WHAT IS REQUIRED →
Among the lines of the records, please find those that contain the word "added" and copy them.

[Entries taken from a collection]
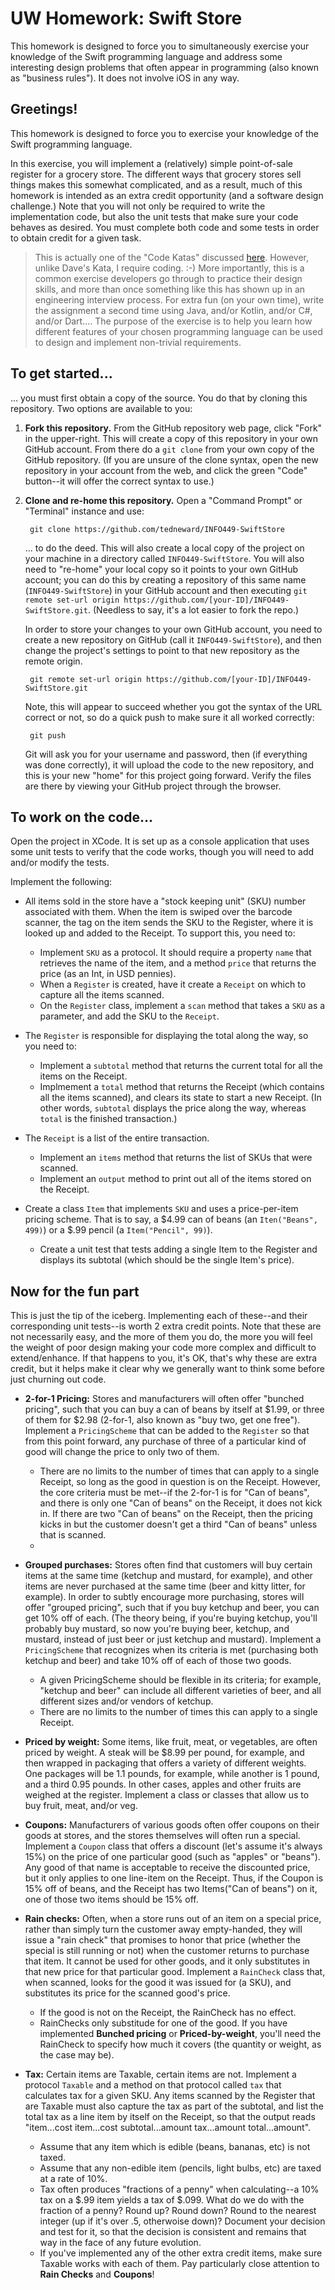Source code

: # UW Homework: Swift Store
This homework is designed to force you to simultaneously exercise your knowledge of the Swift programming language and address some interesting design problems that often appear in programming (also known as "business rules"). It does not involve iOS in any way.

## Greetings!
This homework is designed to force you to exercise your knowledge of the Swift programming language.

In this exercise, you will implement a (relatively) simple point-of-sale register for a grocery store. The different ways that grocery stores sell things makes this somewhat complicated, and as a result, much of this homework is intended as an extra credit opportunity (and a software design challenge.) Note that you will not only be required to write the implementation code, but also the unit tests that make sure your code behaves as desired. You must complete both code and some tests in order to obtain credit for a given task.

> This is actually one of the "Code Katas" discussed [here](http://codekata.com/kata/kata01-supermarket-pricing/). However, unlike Dave's Kata, I require coding. :-) More importantly, this is a common exercise developers go through to practice their design skills, and more than once something like this has shown up in an engineering interview process. For extra fun (on your own time), write the assignment a second time using Java, and/or Kotlin, and/or C#, and/or Dart.... The purpose of the exercise is to help you learn how different features of your chosen programming language can be used to design and implement non-trivial requirements.

## To get started...
... you must first obtain a copy of the source. You do that by cloning this repository. Two options are available to you:

1. **Fork this repository.** From the GitHub repository web page, click "Fork" in the upper-right. This will create a copy of this repository in your own GitHub account. From there do a `git clone` from your own copy of the GitHub repository. (If you are unsure of the clone syntax, open the new repository in your account from the web, and click the green "Code" button--it will offer the correct syntax to use.)

2. **Clone and re-home this repository.** Open a "Command Prompt" or "Terminal" instance and use:

        git clone https://github.com/tedneward/INFO449-SwiftStore

    ... to do the deed. This will also create a local copy of the project on your machine in a directory called `INFO449-SwiftStore`. You will also need to "re-home" your local copy so it points to your own GitHub account; you can do this by creating a repository of this same name (`INFO449-SwiftStore`) in your GitHub account and then executing `git remote set-url origin https://github.com/[your-ID]/INFO449-SwiftStore.git`. (Needless to say, it's a lot easier to fork the repo.)

    In order to store your changes to your own GitHub account, you need to create a new repository on GitHub (call it `INFO449-SwiftStore`), and then change the project's settings to point to that new repository as the remote origin.

        git remote set-url origin https://github.com/[your-ID]/INFO449-SwiftStore.git

    Note, this will appear to succeed whether you got the syntax of the URL correct or not, so do a quick push to make sure it all worked correctly:

        git push

    Git will ask you for your username and password, then (if everything was done correctly), it will upload the code to the new repository, and this is your new "home" for this project going forward. Verify the files are there by viewing your GitHub project through the browser.


## To work on the code...
Open the project in XCode. It is set up as a console application that uses some unit tests to verify that the code works, though you will need to add and/or modify the tests.

Implement the following:

* All items sold in the store have a "stock keeping unit" (SKU) number associated with them. When the item is swiped over the barcode scanner, the tag on the item sends the SKU to the Register, where it is looked up and added to the Receipt. To support this, you need to:
    * Implement `SKU` as a protocol. It should require a property `name` that retrieves the name of the item, and a method `price` that returns the price (as an Int, in USD pennies).
    * When a `Register` is created, have it create a `Receipt` on which to capture all the items scanned.
    * On the `Register` class, implement a `scan` method that takes a `SKU` as a parameter, and add the SKU to the `Receipt`.

* The `Register` is responsible for displaying the total along the way, so you need to:
    * Implement a `subtotal` method that returns the current total for all the items on the Receipt.
    * Implmement a `total` method that returns the Receipt (which contains all the items scanned), and clears its state to start a new Receipt. (In other words, `subtotal` displays the price along the way, whereas `total` is the finished transaction.)

* The `Receipt` is a list of the entire transaction.
    * Implement an `items` method that returns the list of SKUs that were scanned.
    * Implement an `output` method to print out all of the items stored on the Receipt.

* Create a class `Item` that implements `SKU` and uses a price-per-item pricing scheme. That is to say, a $4.99 can of beans (an `Iten("Beans", 499)`) or a $.99 pencil (a `Item("Pencil", 99)`).
    * Create a unit test that tests adding a single Item to the Register and displays its subtotal (which should be the single Item's price).

## Now for the fun part
This is just the tip of the iceberg. Implementing each of these--and their corresponding unit tests--is worth 2 extra credit points. Note that these are not necessarily easy, and the more of them you do, the more you will feel the weight of poor design making your code more complex and difficult to extend/enhance. If that happens to you, it's OK, that's why these are extra credit, but it helps make it clear why we generally want to think some before just churning out code.

* **2-for-1 Pricing:** Stores and manufacturers will often offer "bunched pricing", such that you can buy a can of beans by itself at $1.99, or three of them for $2.98 (2-for-1, also known as "buy two, get one free"). Implement a `PricingScheme` that can be added to the `Register` so that from this point forward, any purchase of three of a particular kind of good will change the price to only two of them.
    * There are no limits to the number of times that can apply to a single Receipt, so long as the good in question is on the Receipt. However, the core criteria must be met--if the 2-for-1 is for "Can of beans", and there is only one "Can of beans" on the Receipt, it does not kick in. If there are two "Can of beans" on the Receipt, then the pricing kicks in but the customer doesn't get a third "Can of beans" unless that is scanned.
    * 

* **Grouped purchases:** Stores often find that customers will buy certain items at the same time (ketchup and mustard, for example), and other items are never purchased at the same time (beer and kitty litter, for example). In order to subtly encourage more purchasing, stores will offer "grouped pricing", such that if you buy ketchup and beer, you can get 10% off of each. (The theory being, if you're buying ketchup, you'll probably buy mustard, so now you're buying beer, ketchup, and mustard, instead of just beer or just ketchup and mustard). Implement a `PricingScheme` that recognizes when its criteria is met (purchasing both ketchup and beer) and take 10% off of each of those two goods.
    * A given PricingScheme should be flexible in its criteria; for example, "ketchup and beer" can include all different varieties of beer, and all different sizes and/or vendors of ketchup.
    * There are no limits to the number of times this can apply to a single Receipt.

* **Priced by weight:** Some items, like fruit, meat, or vegetables, are often priced by weight. A steak will be $8.99 per pound, for example, and then wrapped in packaging that offers a variety of different weights. One packages will be 1.1 pounds, for example, while another is 1 pound, and a third 0.95 pounds. In other cases, apples and other fruits are weighed at the register. Implement a class or classes that allow us to buy fruit, meat, and/or veg. 

* **Coupons:** Manufacturers of various goods often offer coupons on their goods at stores, and the stores themselves will often run a special. Implement a `Coupon` class that offers a discount (let's assume it's always 15%) on the price of one particular good (such as "apples" or "beans"). Any good of that name is acceptable to receive the discounted price, but it only applies to one line-item on the Receipt. Thus, if the Coupon is 15% off of beans, and the Receipt has two Items("Can of beans") on it, one of those two items should be 15% off.

* **Rain checks:** Often, when a store runs out of an item on a special price, rather than simply turn the customer away empty-handed, they will issue a "rain check" that promises to honor that price (whether the special is still running or not) when the customer returns to purchase that item. It cannot be used for other goods, and it only substitutes in that new price for that particular good. Implement a `RainCheck` class that, when scanned, looks for the good it was issued for (a SKU), and substitutes its price for the scanned good's price. 
    * If the good is not on the Receipt, the RainCheck has no effect.
    * RainChecks only substitude for one of the good. If you have implemented **Bunched pricing** or **Priced-by-weight**, you'll need the RainCheck to specify how much it covers (the quantity or weight, as the case may be).

* **Tax:** Certain items are Taxable, certain items are not. Implement a protocol `Taxable` and a method on that protocol called `tax` that calculates tax for a given SKU. Any items scanned by the Register that are Taxable must also capture the tax as part of the subtotal, and list the total tax as a line item by itself on the Receipt, so that the output reads "item...cost item...cost subtotal...amount tax...amount total...amount".
    * Assume that any item which is edible (beans, bananas, etc) is not taxed.
    * Assume that any non-edible item (pencils, light bulbs, etc) are taxed at a rate of 10%.
    * Tax often produces "fractions of a penny" when calculating--a 10% tax on a $.99 item yields a tax of $.099. What do we do with the fraction of a penny? Round up? Round down? Round to the nearest integer (up if it's over .5, otherwoise down)? Document your decision and test for it, so that the decision is consistent and remains that way in the face of any future evolution.
    * If you've implemented any of the other extra credit items, make sure Taxable works with each of them. Pay particularly close attention to **Rain Checks** and **Coupons**!





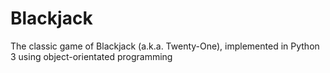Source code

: # Blackjack
The classic game of Blackjack (a.k.a. Twenty-One), implemented in Python 3 using object-orientated programming
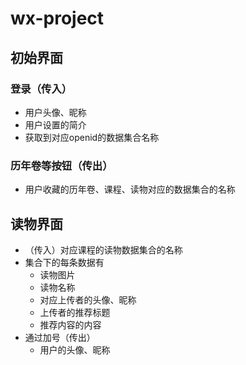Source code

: # wx-project
## 初始界面
### 登录（传入）
* 用户头像、昵称
* 用户设置的简介
* 获取到对应openid的数据集合名称
### 历年卷等按钮（传出）
* 用户收藏的历年卷、课程、读物对应的数据集合的名称

## 读物界面
* （传入）对应课程的读物数据集合的名称
* 集合下的每条数据有
    * 读物图片
    * 读物名称
    * 对应上传者的头像、昵称
    * 上传者的推荐标题
    * 推荐内容的内容
* 通过加号（传出）
    * 用户的头像、昵称


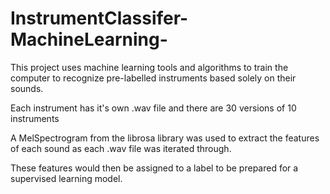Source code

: # InstrumentClassifer-MachineLearning-


This project uses machine learning tools and algorithms to train the computer to recognize pre-labelled instruments based solely on their sounds.

Each instrument has it's own .wav file and there are 30 versions of 10 instruments

A MelSpectrogram from the librosa library was used to extract the features of each sound as each .wav file was iterated through. 

These features would then be assigned to a label to be prepared for a supervised learning model.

OUTPUT OF THE EXERCISE →
* All items sold in the store have a "stock keeping unit" (SKU) number associated with them. When the item is swiped over the barcode scanner, the tag on the item sends the SKU to the Register, where it is looked up and added to the Receipt. To support this, you need to:
* **2-for-1 Pricing:** Stores and manufacturers will often offer "bunched pricing", such that you can buy a can of beans by itself at $1.99, or three of them for $2.98 (2-for-1, also known as "buy two, get one free"). Implement a `PricingScheme` that can be added to the `Register` so that from this point forward, any purchase of three of a particular kind of good will change the price to only two of them.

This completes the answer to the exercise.